Records provided.

━━━━━━━━━━━━━━━━━━━━

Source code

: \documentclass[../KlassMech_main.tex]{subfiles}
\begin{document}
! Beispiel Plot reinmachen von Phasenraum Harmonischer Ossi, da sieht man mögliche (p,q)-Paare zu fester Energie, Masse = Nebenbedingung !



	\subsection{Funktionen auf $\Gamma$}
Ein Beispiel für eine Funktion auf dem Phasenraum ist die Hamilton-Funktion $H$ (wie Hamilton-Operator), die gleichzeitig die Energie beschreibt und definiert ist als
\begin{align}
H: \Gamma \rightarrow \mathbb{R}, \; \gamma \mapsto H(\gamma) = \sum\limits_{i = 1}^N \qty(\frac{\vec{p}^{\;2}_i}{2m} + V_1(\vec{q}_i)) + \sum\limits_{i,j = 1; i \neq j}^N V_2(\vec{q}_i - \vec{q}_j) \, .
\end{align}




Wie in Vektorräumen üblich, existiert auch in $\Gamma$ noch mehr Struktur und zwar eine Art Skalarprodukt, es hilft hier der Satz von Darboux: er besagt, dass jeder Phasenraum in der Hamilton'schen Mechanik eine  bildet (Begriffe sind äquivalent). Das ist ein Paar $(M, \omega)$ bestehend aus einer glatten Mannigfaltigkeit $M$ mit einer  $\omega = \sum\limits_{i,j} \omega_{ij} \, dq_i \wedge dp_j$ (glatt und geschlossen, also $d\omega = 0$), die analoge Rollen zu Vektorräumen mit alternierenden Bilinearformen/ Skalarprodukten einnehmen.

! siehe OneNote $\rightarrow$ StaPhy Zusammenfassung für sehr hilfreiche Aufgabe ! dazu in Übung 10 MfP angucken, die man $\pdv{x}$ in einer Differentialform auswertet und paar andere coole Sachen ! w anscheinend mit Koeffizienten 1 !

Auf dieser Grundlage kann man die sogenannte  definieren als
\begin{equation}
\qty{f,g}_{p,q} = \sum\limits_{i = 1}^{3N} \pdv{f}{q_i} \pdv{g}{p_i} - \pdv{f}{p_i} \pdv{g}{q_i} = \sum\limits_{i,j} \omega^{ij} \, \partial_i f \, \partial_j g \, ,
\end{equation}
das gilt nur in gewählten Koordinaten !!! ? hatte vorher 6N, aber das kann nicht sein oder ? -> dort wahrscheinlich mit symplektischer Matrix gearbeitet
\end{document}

━━━━━━━━━━━━━━━━━━━━

Your goal. All of the lines above must be returned exactly.

Written answer.
Source code

: \documentclass[../KlassMech_main.tex]{subfiles}
\begin{document}
! Beispiel Plot reinmachen von Phasenraum Harmonischer Ossi, da sieht man mögliche (p,q)-Paare zu fester Energie, Masse = Nebenbedingung !



	\subsection{Funktionen auf $\Gamma$}
Ein Beispiel für eine Funktion auf dem Phasenraum ist die Hamilton-Funktion $H$ (wie Hamilton-Operator), die gleichzeitig die Energie beschreibt und definiert ist als
\begin{align}
H: \Gamma \rightarrow \mathbb{R}, \; \gamma \mapsto H(\gamma) = \sum\limits_{i = 1}^N \qty(\frac{\vec{p}^{\;2}_i}{2m} + V_1(\vec{q}_i)) + \sum\limits_{i,j = 1; i \neq j}^N V_2(\vec{q}_i - \vec{q}_j) \, .
\end{align}




Wie in Vektorräumen üblich, existiert auch in $\Gamma$ noch mehr Struktur und zwar eine Art Skalarprodukt, es hilft hier der Satz von Darboux: er besagt, dass jeder Phasenraum in der Hamilton'schen Mechanik eine  bildet (Begriffe sind äquivalent). Das ist ein Paar $(M, \omega)$ bestehend aus einer glatten Mannigfaltigkeit $M$ mit einer  $\omega = \sum\limits_{i,j} \omega_{ij} \, dq_i \wedge dp_j$ (glatt und geschlossen, also $d\omega = 0$), die analoge Rollen zu Vektorräumen mit alternierenden Bilinearformen/ Skalarprodukten einnehmen.

! siehe OneNote $\rightarrow$ StaPhy Zusammenfassung für sehr hilfreiche Aufgabe ! dazu in Übung 10 MfP angucken, die man $\pdv{x}$ in einer Differentialform auswertet und paar andere coole Sachen ! w anscheinend mit Koeffizienten 1 !

Auf dieser Grundlage kann man die sogenannte  definieren als
\begin{equation}
\qty{f,g}_{p,q} = \sum\limits_{i = 1}^{3N} \pdv{f}{q_i} \pdv{g}{p_i} - \pdv{f}{p_i} \pdv{g}{q_i} = \sum\limits_{i,j} \omega^{ij} \, \partial_i f \, \partial_j g \, ,
\end{equation}
das gilt nur in gewählten Koordinaten !!! ? hatte vorher 6N, aber das kann nicht sein oder ? -> dort wahrscheinlich mit symplektischer Matrix gearbeitet
\end{document}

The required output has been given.